§ **WORK ITEM**:
The result should be an exact copy of the entries below, free of pictures.

Plain-text document sources

━━━━

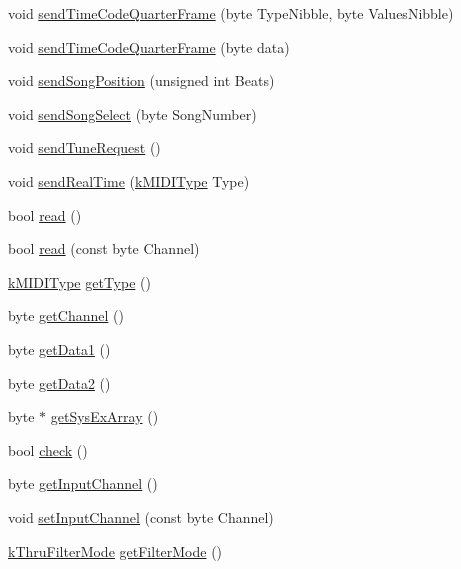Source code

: \begin{CompactItemize}
\item 
void \hyperlink{class_m_i_d_i___class_d9b1bd53330652f0360a0a6ed80b5b9d}{sendTimeCodeQuarterFrame} (byte TypeNibble, byte ValuesNibble)
\item 
void \hyperlink{class_m_i_d_i___class_1f720df72c5253d85d1d547d09357ea0}{sendTimeCodeQuarterFrame} (byte data)
\item 
void \hyperlink{class_m_i_d_i___class_0b9a6c3437016b8dc9678d6c43ca693f}{sendSongPosition} (unsigned int Beats)
\item 
void \hyperlink{class_m_i_d_i___class_0b957074192d439e8e69af9eef6fab77}{sendSongSelect} (byte SongNumber)
\item 
void \hyperlink{class_m_i_d_i___class_9d9a51ca4a888c7c4c0d91a9e678c751}{sendTuneRequest} ()
\item 
void \hyperlink{class_m_i_d_i___class_e9086dd31c41ea773925a069dbd0080b}{sendRealTime} (\hyperlink{_m_i_d_i_8h_802feb46a169642d43b2415d02390545}{kMIDIType} Type)
\item 
bool \hyperlink{class_m_i_d_i___class_8e7be5af3a32cb91f596dbb8d8c297bf}{read} ()
\item 
bool \hyperlink{class_m_i_d_i___class_581b5b973cd81e5aa9d6b91c220342b7}{read} (const byte Channel)
\item 
\hyperlink{_m_i_d_i_8h_802feb46a169642d43b2415d02390545}{kMIDIType} \hyperlink{class_m_i_d_i___class_b43d8c2b277cf2408865b4f63111080b}{getType} ()
\item 
byte \hyperlink{class_m_i_d_i___class_6b7ac8309663b69decfd1bd2925fcbef}{getChannel} ()
\item 
byte \hyperlink{class_m_i_d_i___class_a64038c767252e358decc469ba99d4e3}{getData1} ()
\item 
byte \hyperlink{class_m_i_d_i___class_688f4f57142f1a7dfd1a79bf43e1b74d}{getData2} ()
\item 
byte $\ast$ \hyperlink{class_m_i_d_i___class_4540dd7720884677b50cff2f23d1982a}{getSysExArray} ()
\item 
bool \hyperlink{class_m_i_d_i___class_d5f7a96c5bb338946a0be1d243877155}{check} ()
\item 
byte \hyperlink{class_m_i_d_i___class_f05fb3c0857d2f50d6c21414eb18ef53}{getInputChannel} ()
\item 
void \hyperlink{class_m_i_d_i___class_35a66d47ba598c7ebbee7fbf654dafe8}{setInputChannel} (const byte Channel)
\item 
\hyperlink{_m_i_d_i_8h_315ccd12c0a15c11eca5cc4acdb6397d}{kThruFilterMode} \hyperlink{class_m_i_d_i___class_8952fc757cefe98856ba7cfc811bbbb3}{getFilterMode} ()

\end{CompactItemize}
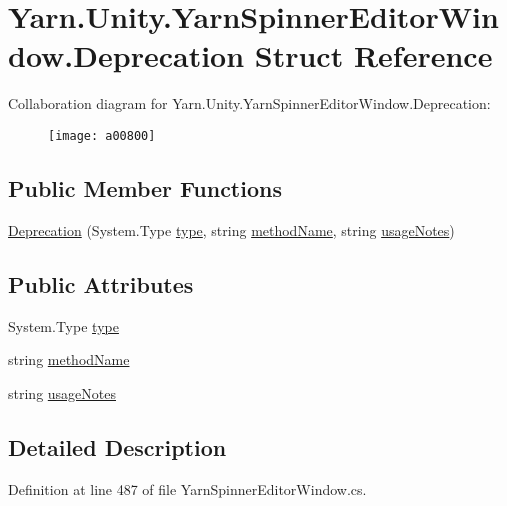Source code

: \hypertarget{a00092}{\section{Yarn.\-Unity.\-Yarn\-Spinner\-Editor\-Window.\-Deprecation Struct Reference}
\label{a00092}
}


Collaboration diagram for Yarn.\-Unity.\-Yarn\-Spinner\-Editor\-Window.\-Deprecation\-:
\nopagebreak
\begin{figure}[H]
\begin{center}
\leavevmode
\texttt{[image: a00800]}
\end{center}
\end{figure}
\subsection*{Public Member Functions}
\begin{DoxyCompactItemize}
\item 
\hyperlink{a00092_ae80171841e97a48611c51a9a574a2fc0}{Deprecation} (System.\-Type \hyperlink{a00092_a750904df254223bf3131c39017f90a0b}{type}, string \hyperlink{a00092_a61605b2d0a17dfdf9c62952270d44fbd}{method\-Name}, string \hyperlink{a00092_ac23509be7ae6b43a3e2154dd430954a7}{usage\-Notes})
\end{DoxyCompactItemize}
\subsection*{Public Attributes}
\begin{DoxyCompactItemize}
\item 
System.\-Type \hyperlink{a00092_a750904df254223bf3131c39017f90a0b}{type}
\item 
string \hyperlink{a00092_a61605b2d0a17dfdf9c62952270d44fbd}{method\-Name}
\item 
string \hyperlink{a00092_ac23509be7ae6b43a3e2154dd430954a7}{usage\-Notes}
\end{DoxyCompactItemize}


\subsection{Detailed Description}


Definition at line 487 of file Yarn\-Spinner\-Editor\-Window.\-cs.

━━━━

§ **THE COMPLETED TASK**:
Source code

: \begin{CompactItemize}
\item 
void \hyperlink{class_m_i_d_i___class_d9b1bd53330652f0360a0a6ed80b5b9d}{sendTimeCodeQuarterFrame} (byte TypeNibble, byte ValuesNibble)
\item 
void \hyperlink{class_m_i_d_i___class_1f720df72c5253d85d1d547d09357ea0}{sendTimeCodeQuarterFrame} (byte data)
\item 
void \hyperlink{class_m_i_d_i___class_0b9a6c3437016b8dc9678d6c43ca693f}{sendSongPosition} (unsigned int Beats)
\item 
void \hyperlink{class_m_i_d_i___class_0b957074192d439e8e69af9eef6fab77}{sendSongSelect} (byte SongNumber)
\item 
void \hyperlink{class_m_i_d_i___class_9d9a51ca4a888c7c4c0d91a9e678c751}{sendTuneRequest} ()
\item 
void \hyperlink{class_m_i_d_i___class_e9086dd31c41ea773925a069dbd0080b}{sendRealTime} (\hyperlink{_m_i_d_i_8h_802feb46a169642d43b2415d02390545}{kMIDIType} Type)
\item 
bool \hyperlink{class_m_i_d_i___class_8e7be5af3a32cb91f596dbb8d8c297bf}{read} ()
\item 
bool \hyperlink{class_m_i_d_i___class_581b5b973cd81e5aa9d6b91c220342b7}{read} (const byte Channel)
\item 
\hyperlink{_m_i_d_i_8h_802feb46a169642d43b2415d02390545}{kMIDIType} \hyperlink{class_m_i_d_i___class_b43d8c2b277cf2408865b4f63111080b}{getType} ()
\item 
byte \hyperlink{class_m_i_d_i___class_6b7ac8309663b69decfd1bd2925fcbef}{getChannel} ()
\item 
byte \hyperlink{class_m_i_d_i___class_a64038c767252e358decc469ba99d4e3}{getData1} ()
\item 
byte \hyperlink{class_m_i_d_i___class_688f4f57142f1a7dfd1a79bf43e1b74d}{getData2} ()
\item 
byte $\ast$ \hyperlink{class_m_i_d_i___class_4540dd7720884677b50cff2f23d1982a}{getSysExArray} ()
\item 
bool \hyperlink{class_m_i_d_i___class_d5f7a96c5bb338946a0be1d243877155}{check} ()
\item 
byte \hyperlink{class_m_i_d_i___class_f05fb3c0857d2f50d6c21414eb18ef53}{getInputChannel} ()
\item 
void \hyperlink{class_m_i_d_i___class_35a66d47ba598c7ebbee7fbf654dafe8}{setInputChannel} (const byte Channel)
\item 
\hyperlink{_m_i_d_i_8h_315ccd12c0a15c11eca5cc4acdb6397d}{kThruFilterMode} \hyperlink{class_m_i_d_i___class_8952fc757cefe98856ba7cfc811bbbb3}{getFilterMode} ()

\end{CompactItemize}
Source code

: \hypertarget{a00092}{\section{Yarn.\-Unity.\-Yarn\-Spinner\-Editor\-Window.\-Deprecation Struct Reference}
\label{a00092}
}


Collaboration diagram for Yarn.\-Unity.\-Yarn\-Spinner\-Editor\-Window.\-Deprecation\-:
\nopagebreak
\begin{figure}[H]
\begin{center}
\leavevmode
\texttt{[image: a00800]}
\end{center}
\end{figure}
\subsection*{Public Member Functions}
\begin{DoxyCompactItemize}
\item 
\hyperlink{a00092_ae80171841e97a48611c51a9a574a2fc0}{Deprecation} (System.\-Type \hyperlink{a00092_a750904df254223bf3131c39017f90a0b}{type}, string \hyperlink{a00092_a61605b2d0a17dfdf9c62952270d44fbd}{method\-Name}, string \hyperlink{a00092_ac23509be7ae6b43a3e2154dd430954a7}{usage\-Notes})
\end{DoxyCompactItemize}
\subsection*{Public Attributes}
\begin{DoxyCompactItemize}
\item 
System.\-Type \hyperlink{a00092_a750904df254223bf3131c39017f90a0b}{type}
\item 
string \hyperlink{a00092_a61605b2d0a17dfdf9c62952270d44fbd}{method\-Name}
\item 
string \hyperlink{a00092_ac23509be7ae6b43a3e2154dd430954a7}{usage\-Notes}
\end{DoxyCompactItemize}


\subsection{Detailed Description}


Definition at line 487 of file Yarn\-Spinner\-Editor\-Window.\-cs.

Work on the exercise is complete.